**Exercise objective:**
Your task is to repeat the entries underneath exactly, minus the pictures.

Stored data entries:
*** Begin section ***

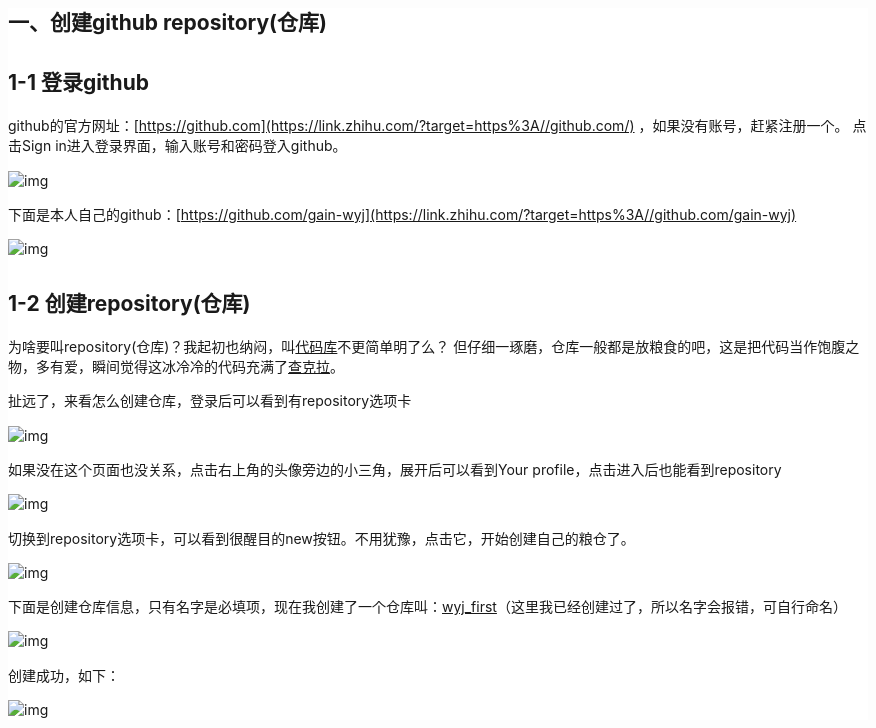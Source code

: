 



## 一、创建github repository(仓库)

## 1-1 登录github

github的官方网址：[https://github.com](https://link.zhihu.com/?target=https%3A//github.com/) ，如果没有账号，赶紧注册一个。
点击Sign in进入登录界面，输入账号和密码登入github。

![img](https://pic3.zhimg.com/80/v2-894cf54292b2a2d1eb7e5cb2aded3ada_1440w.jpg)


下面是本人自己的github：[https://github.com/gain-wyj](https://link.zhihu.com/?target=https%3A//github.com/gain-wyj)

![img](https://pic2.zhimg.com/80/v2-be6f6fa5cd5af8c002c80e4771fa14d5_1440w.jpg)



## 1-2 创建repository(仓库)

为啥要叫repository(仓库)？我起初也纳闷，叫[代码库](https://www.zhihu.com/search?q=代码库&search_source=Entity&hybrid_search_source=Entity&hybrid_search_extra={"sourceType"%3A"article"%2C"sourceId"%3A193140870})不更简单明了么？ 但仔细一琢磨，仓库一般都是放粮食的吧，这是把代码当作饱腹之物，多有爱，瞬间觉得这冰冷冷的代码充满了[查克拉](https://www.zhihu.com/search?q=查克拉&search_source=Entity&hybrid_search_source=Entity&hybrid_search_extra={"sourceType"%3A"article"%2C"sourceId"%3A193140870})。

扯远了，来看怎么创建仓库，登录后可以看到有repository选项卡

![img](https://pic1.zhimg.com/80/v2-0a06cbc58049b7b46962d93accb4a3b0_1440w.jpg)


如果没在这个页面也没关系，点击右上角的头像旁边的小三角，展开后可以看到Your profile，点击进入后也能看到repository

![img](https://pic4.zhimg.com/80/v2-7baf02ec6e42d8f8ed456e0f4bbbcfbb_1440w.jpg)


切换到repository选项卡，可以看到很醒目的new按钮。不用犹豫，点击它，开始创建自己的粮仓了。

![img](https://pic1.zhimg.com/80/v2-8d368e46e0e0c615652340c21a34cc3c_1440w.png)


下面是创建仓库信息，只有名字是必填项，现在我创建了一个仓库叫：[wyj_first](https://www.zhihu.com/search?q=wyj_first&search_source=Entity&hybrid_search_source=Entity&hybrid_search_extra={"sourceType"%3A"article"%2C"sourceId"%3A193140870})（这里我已经创建过了，所以名字会报错，可自行命名）

![img](https://pic2.zhimg.com/80/v2-ff26c15ae772a7c8ae759c33bf9d8029_1440w.jpg)


创建成功，如下：

![img](https://pic1.zhimg.com/80/v2-27c8f7a82973d14e70a32185793c0584_1440w.jpg)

*** End section ***

**Response to this exercise:**
Source code

: 



## 一、创建github repository(仓库)

## 1-1 登录github

github的官方网址：[https://github.com](https://link.zhihu.com/?target=https%3A//github.com/) ，如果没有账号，赶紧注册一个。
点击Sign in进入登录界面，输入账号和密码登入github。

![img](https://pic3.zhimg.com/80/v2-894cf54292b2a2d1eb7e5cb2aded3ada_1440w.jpg)


下面是本人自己的github：[https://github.com/gain-wyj](https://link.zhihu.com/?target=https%3A//github.com/gain-wyj)

![img](https://pic2.zhimg.com/80/v2-be6f6fa5cd5af8c002c80e4771fa14d5_1440w.jpg)



## 1-2 创建repository(仓库)

为啥要叫repository(仓库)？我起初也纳闷，叫[代码库](https://www.zhihu.com/search?q=代码库&search_source=Entity&hybrid_search_source=Entity&hybrid_search_extra={"sourceType"%3A"article"%2C"sourceId"%3A193140870})不更简单明了么？ 但仔细一琢磨，仓库一般都是放粮食的吧，这是把代码当作饱腹之物，多有爱，瞬间觉得这冰冷冷的代码充满了[查克拉](https://www.zhihu.com/search?q=查克拉&search_source=Entity&hybrid_search_source=Entity&hybrid_search_extra={"sourceType"%3A"article"%2C"sourceId"%3A193140870})。

扯远了，来看怎么创建仓库，登录后可以看到有repository选项卡

![img](https://pic1.zhimg.com/80/v2-0a06cbc58049b7b46962d93accb4a3b0_1440w.jpg)


如果没在这个页面也没关系，点击右上角的头像旁边的小三角，展开后可以看到Your profile，点击进入后也能看到repository

![img](https://pic4.zhimg.com/80/v2-7baf02ec6e42d8f8ed456e0f4bbbcfbb_1440w.jpg)


切换到repository选项卡，可以看到很醒目的new按钮。不用犹豫，点击它，开始创建自己的粮仓了。

![img](https://pic1.zhimg.com/80/v2-8d368e46e0e0c615652340c21a34cc3c_1440w.png)


下面是创建仓库信息，只有名字是必填项，现在我创建了一个仓库叫：[wyj_first](https://www.zhihu.com/search?q=wyj_first&search_source=Entity&hybrid_search_source=Entity&hybrid_search_extra={"sourceType"%3A"article"%2C"sourceId"%3A193140870})（这里我已经创建过了，所以名字会报错，可自行命名）

![img](https://pic2.zhimg.com/80/v2-ff26c15ae772a7c8ae759c33bf9d8029_1440w.jpg)


创建成功，如下：

![img](https://pic1.zhimg.com/80/v2-27c8f7a82973d14e70a32185793c0584_1440w.jpg)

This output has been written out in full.